Exercise requirements: Give back all the data exactly as it was written.
+++ Record extracts
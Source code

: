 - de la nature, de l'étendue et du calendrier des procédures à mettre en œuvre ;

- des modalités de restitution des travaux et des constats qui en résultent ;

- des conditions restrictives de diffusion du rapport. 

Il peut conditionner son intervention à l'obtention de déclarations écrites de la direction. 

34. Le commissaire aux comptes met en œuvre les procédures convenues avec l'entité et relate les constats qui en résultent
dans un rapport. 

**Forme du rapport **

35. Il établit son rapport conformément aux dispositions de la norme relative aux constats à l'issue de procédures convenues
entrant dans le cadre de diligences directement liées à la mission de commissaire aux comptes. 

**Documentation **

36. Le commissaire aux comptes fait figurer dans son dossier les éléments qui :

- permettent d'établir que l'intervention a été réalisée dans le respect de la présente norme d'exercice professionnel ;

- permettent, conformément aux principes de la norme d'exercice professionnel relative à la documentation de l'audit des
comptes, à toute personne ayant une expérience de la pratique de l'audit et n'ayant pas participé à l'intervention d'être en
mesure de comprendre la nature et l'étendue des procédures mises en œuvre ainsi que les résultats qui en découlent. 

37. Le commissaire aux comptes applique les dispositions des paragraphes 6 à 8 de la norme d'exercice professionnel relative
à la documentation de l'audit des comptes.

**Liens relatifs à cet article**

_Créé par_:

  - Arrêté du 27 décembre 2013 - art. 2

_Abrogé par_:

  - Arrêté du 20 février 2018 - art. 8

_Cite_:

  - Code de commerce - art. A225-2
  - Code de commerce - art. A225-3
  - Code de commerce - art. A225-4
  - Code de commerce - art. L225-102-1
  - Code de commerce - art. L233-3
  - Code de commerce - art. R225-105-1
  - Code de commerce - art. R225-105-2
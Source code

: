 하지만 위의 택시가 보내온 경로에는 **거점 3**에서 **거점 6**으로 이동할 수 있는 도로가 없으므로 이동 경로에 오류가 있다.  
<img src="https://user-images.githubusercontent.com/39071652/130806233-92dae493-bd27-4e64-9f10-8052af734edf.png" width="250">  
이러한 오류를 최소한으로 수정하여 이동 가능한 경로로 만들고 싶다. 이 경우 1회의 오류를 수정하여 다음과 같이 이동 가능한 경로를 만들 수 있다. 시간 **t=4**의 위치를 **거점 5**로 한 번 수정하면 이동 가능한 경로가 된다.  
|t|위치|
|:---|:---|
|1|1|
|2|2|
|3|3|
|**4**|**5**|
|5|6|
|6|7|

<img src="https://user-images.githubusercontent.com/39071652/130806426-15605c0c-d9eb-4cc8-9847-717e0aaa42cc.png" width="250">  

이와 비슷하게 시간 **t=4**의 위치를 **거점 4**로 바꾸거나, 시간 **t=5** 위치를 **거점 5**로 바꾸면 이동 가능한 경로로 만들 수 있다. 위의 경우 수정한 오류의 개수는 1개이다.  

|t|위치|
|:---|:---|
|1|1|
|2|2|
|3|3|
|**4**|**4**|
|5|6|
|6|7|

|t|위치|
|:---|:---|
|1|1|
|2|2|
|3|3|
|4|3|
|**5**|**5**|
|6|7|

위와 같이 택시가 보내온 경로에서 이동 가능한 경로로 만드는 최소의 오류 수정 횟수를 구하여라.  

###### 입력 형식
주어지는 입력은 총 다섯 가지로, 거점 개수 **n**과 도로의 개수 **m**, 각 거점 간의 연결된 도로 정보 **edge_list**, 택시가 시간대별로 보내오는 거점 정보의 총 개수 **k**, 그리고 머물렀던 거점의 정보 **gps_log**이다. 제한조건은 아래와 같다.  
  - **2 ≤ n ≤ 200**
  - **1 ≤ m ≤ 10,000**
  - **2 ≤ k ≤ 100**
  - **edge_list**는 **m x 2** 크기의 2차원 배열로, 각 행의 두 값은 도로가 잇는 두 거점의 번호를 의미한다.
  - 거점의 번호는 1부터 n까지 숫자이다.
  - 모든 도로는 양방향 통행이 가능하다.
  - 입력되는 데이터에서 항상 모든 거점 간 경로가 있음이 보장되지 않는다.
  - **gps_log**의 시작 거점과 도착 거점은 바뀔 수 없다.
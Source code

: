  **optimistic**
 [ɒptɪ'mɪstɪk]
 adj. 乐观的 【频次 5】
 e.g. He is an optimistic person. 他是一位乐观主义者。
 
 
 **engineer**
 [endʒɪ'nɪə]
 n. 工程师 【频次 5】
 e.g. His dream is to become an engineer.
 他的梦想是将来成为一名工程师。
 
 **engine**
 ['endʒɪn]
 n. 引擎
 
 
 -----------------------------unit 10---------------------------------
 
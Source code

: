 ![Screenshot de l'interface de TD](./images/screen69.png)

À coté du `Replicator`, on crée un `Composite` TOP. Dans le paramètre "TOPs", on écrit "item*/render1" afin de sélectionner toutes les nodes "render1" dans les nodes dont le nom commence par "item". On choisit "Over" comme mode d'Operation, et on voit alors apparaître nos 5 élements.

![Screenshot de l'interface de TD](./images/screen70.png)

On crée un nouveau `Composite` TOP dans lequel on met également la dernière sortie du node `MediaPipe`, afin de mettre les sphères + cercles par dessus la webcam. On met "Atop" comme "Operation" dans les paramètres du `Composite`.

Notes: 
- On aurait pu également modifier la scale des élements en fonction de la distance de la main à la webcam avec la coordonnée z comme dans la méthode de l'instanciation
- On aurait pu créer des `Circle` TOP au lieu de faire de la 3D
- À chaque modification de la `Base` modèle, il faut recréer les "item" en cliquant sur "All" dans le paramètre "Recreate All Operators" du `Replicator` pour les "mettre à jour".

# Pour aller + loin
++++++
Result below:
Source code

: - de la nature, de l'étendue et du calendrier des procédures à mettre en œuvre ;

- des modalités de restitution des travaux et des constats qui en résultent ;

- des conditions restrictives de diffusion du rapport. 

Il peut conditionner son intervention à l'obtention de déclarations écrites de la direction. 

34. Le commissaire aux comptes met en œuvre les procédures convenues avec l'entité et relate les constats qui en résultent
dans un rapport. 

**Forme du rapport **

35. Il établit son rapport conformément aux dispositions de la norme relative aux constats à l'issue de procédures convenues
entrant dans le cadre de diligences directement liées à la mission de commissaire aux comptes. 

**Documentation **

36. Le commissaire aux comptes fait figurer dans son dossier les éléments qui :

- permettent d'établir que l'intervention a été réalisée dans le respect de la présente norme d'exercice professionnel ;

- permettent, conformément aux principes de la norme d'exercice professionnel relative à la documentation de l'audit des
comptes, à toute personne ayant une expérience de la pratique de l'audit et n'ayant pas participé à l'intervention d'être en
mesure de comprendre la nature et l'étendue des procédures mises en œuvre ainsi que les résultats qui en découlent. 

37. Le commissaire aux comptes applique les dispositions des paragraphes 6 à 8 de la norme d'exercice professionnel relative
à la documentation de l'audit des comptes.

**Liens relatifs à cet article**

_Créé par_:

  - Arrêté du 27 décembre 2013 - art. 2

_Abrogé par_:

  - Arrêté du 20 février 2018 - art. 8

_Cite_:

  - Code de commerce - art. A225-2
  - Code de commerce - art. A225-3
  - Code de commerce - art. A225-4
  - Code de commerce - art. L225-102-1
  - Code de commerce - art. L233-3
  - Code de commerce - art. R225-105-1
  - Code de commerce - art. R225-105-2
Source code

: 하지만 위의 택시가 보내온 경로에는 **거점 3**에서 **거점 6**으로 이동할 수 있는 도로가 없으므로 이동 경로에 오류가 있다.  
<img src="https://user-images.githubusercontent.com/39071652/130806233-92dae493-bd27-4e64-9f10-8052af734edf.png" width="250">  
이러한 오류를 최소한으로 수정하여 이동 가능한 경로로 만들고 싶다. 이 경우 1회의 오류를 수정하여 다음과 같이 이동 가능한 경로를 만들 수 있다. 시간 **t=4**의 위치를 **거점 5**로 한 번 수정하면 이동 가능한 경로가 된다.  
|t|위치|
|:---|:---|
|1|1|
|2|2|
|3|3|
|**4**|**5**|
|5|6|
|6|7|

<img src="https://user-images.githubusercontent.com/39071652/130806426-15605c0c-d9eb-4cc8-9847-717e0aaa42cc.png" width="250">  

이와 비슷하게 시간 **t=4**의 위치를 **거점 4**로 바꾸거나, 시간 **t=5** 위치를 **거점 5**로 바꾸면 이동 가능한 경로로 만들 수 있다. 위의 경우 수정한 오류의 개수는 1개이다.  

|t|위치|
|:---|:---|
|1|1|
|2|2|
|3|3|
|**4**|**4**|
|5|6|
|6|7|

|t|위치|
|:---|:---|
|1|1|
|2|2|
|3|3|
|4|3|
|**5**|**5**|
|6|7|

위와 같이 택시가 보내온 경로에서 이동 가능한 경로로 만드는 최소의 오류 수정 횟수를 구하여라.  

###### 입력 형식
주어지는 입력은 총 다섯 가지로, 거점 개수 **n**과 도로의 개수 **m**, 각 거점 간의 연결된 도로 정보 **edge_list**, 택시가 시간대별로 보내오는 거점 정보의 총 개수 **k**, 그리고 머물렀던 거점의 정보 **gps_log**이다. 제한조건은 아래와 같다.  
  - **2 ≤ n ≤ 200**
  - **1 ≤ m ≤ 10,000**
  - **2 ≤ k ≤ 100**
  - **edge_list**는 **m x 2** 크기의 2차원 배열로, 각 행의 두 값은 도로가 잇는 두 거점의 번호를 의미한다.
  - 거점의 번호는 1부터 n까지 숫자이다.
  - 모든 도로는 양방향 통행이 가능하다.
  - 입력되는 데이터에서 항상 모든 거점 간 경로가 있음이 보장되지 않는다.
  - **gps_log**의 시작 거점과 도착 거점은 바뀔 수 없다.
Source code

:  **optimistic**
 [ɒptɪ'mɪstɪk]
 adj. 乐观的 【频次 5】
 e.g. He is an optimistic person. 他是一位乐观主义者。
 
 
 **engineer**
 [endʒɪ'nɪə]
 n. 工程师 【频次 5】
 e.g. His dream is to become an engineer.
 他的梦想是将来成为一名工程师。
 
 **engine**
 ['endʒɪn]
 n. 引擎
 
 
 -----------------------------unit 10---------------------------------
 
Source code

: ![Screenshot de l'interface de TD](./images/screen69.png)

À coté du `Replicator`, on crée un `Composite` TOP. Dans le paramètre "TOPs", on écrit "item*/render1" afin de sélectionner toutes les nodes "render1" dans les nodes dont le nom commence par "item". On choisit "Over" comme mode d'Operation, et on voit alors apparaître nos 5 élements.

![Screenshot de l'interface de TD](./images/screen70.png)

On crée un nouveau `Composite` TOP dans lequel on met également la dernière sortie du node `MediaPipe`, afin de mettre les sphères + cercles par dessus la webcam. On met "Atop" comme "Operation" dans les paramètres du `Composite`.

Notes: 
- On aurait pu également modifier la scale des élements en fonction de la distance de la main à la webcam avec la coordonnée z comme dans la méthode de l'instanciation
- On aurait pu créer des `Circle` TOP au lieu de faire de la 3D
- À chaque modification de la `Base` modèle, il faut recréer les "item" en cliquant sur "All" dans le paramètre "Recreate All Operators" du `Replicator` pour les "mettre à jour".

# Pour aller + loin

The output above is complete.